„As Egyptians clash over the future of their government, Americans and Europeans have repeatedly expressed fears of the Muslim Brotherhood. »You don’t just have a government and a movement for democracy«, Tony Blair, the former British prime minister, said of Egypt on Monday. »You also have others, notably the Muslim Brotherhood, who would take this in a different direction.« The previous day, the House speaker, John Boehner, expressed hope that Hosni Mubarak would stay on as president of Egypt while instituting reforms to prevent the Muslim Brotherhood and other extremists from grabbing power.
But here’s the real deal, at least as many Egyptians see it. Ever since its founding in 1928 as a rival to Western-inspired nationalist movements that had failed to free Egypt from foreign powers, the Muslim Brotherhood has tried to revive Islamic power. Yet in 83 years it has botched every opportunity.
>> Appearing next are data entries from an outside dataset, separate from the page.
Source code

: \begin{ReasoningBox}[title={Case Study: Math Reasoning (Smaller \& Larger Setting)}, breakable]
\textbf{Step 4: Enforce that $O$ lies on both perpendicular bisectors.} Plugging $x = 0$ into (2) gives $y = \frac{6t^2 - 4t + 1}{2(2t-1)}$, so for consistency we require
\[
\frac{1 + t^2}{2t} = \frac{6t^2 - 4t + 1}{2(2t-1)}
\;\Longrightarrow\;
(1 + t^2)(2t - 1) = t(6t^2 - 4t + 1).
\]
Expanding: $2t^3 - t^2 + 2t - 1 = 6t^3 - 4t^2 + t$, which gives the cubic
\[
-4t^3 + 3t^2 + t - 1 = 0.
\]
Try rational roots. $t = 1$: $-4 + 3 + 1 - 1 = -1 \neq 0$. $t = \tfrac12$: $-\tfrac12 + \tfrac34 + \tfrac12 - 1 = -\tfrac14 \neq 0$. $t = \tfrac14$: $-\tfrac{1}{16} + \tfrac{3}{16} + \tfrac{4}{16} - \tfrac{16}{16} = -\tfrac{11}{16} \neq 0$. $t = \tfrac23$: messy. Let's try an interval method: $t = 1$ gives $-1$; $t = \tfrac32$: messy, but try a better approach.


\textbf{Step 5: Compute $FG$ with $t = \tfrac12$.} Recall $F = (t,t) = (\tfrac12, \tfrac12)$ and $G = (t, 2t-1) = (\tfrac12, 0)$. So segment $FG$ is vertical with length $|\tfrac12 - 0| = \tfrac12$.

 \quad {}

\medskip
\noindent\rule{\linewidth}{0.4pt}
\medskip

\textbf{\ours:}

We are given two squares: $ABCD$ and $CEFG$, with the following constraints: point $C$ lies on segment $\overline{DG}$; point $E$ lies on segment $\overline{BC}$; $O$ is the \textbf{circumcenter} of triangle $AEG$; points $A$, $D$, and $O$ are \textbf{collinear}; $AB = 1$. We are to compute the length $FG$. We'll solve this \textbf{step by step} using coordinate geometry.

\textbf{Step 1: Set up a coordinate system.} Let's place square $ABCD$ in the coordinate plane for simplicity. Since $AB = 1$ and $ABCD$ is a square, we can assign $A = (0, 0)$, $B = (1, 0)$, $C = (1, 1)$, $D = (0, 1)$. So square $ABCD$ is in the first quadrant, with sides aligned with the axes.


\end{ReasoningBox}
In Egypt today, the Brotherhood counts perhaps some 100,000 adherents out of a population of over 80 million. And its failure to support the initial uprising in Cairo on Jan. 25 has made it marginal to the spirit of revolt now spreading through the Arab world. (...)
If America’s already teetering standing among Egyptians and across the Arab and Muslim world is not to topple altogether, the United States must now publicly hold Mr. Mubarak responsible for the violence and privately inform the Egyptian Army that it cannot support any institution that is complicit. But there is little reason for the United States to fear a takeover by the Muslim Brotherhood. If Egypt is allowed to find its own way, as it so promisingly began to do over the past week, the problems of violent extremism and waves of emigration that America and Europe most fear from this unhappy region could well fade as its disaffected youth at last find hope at home.”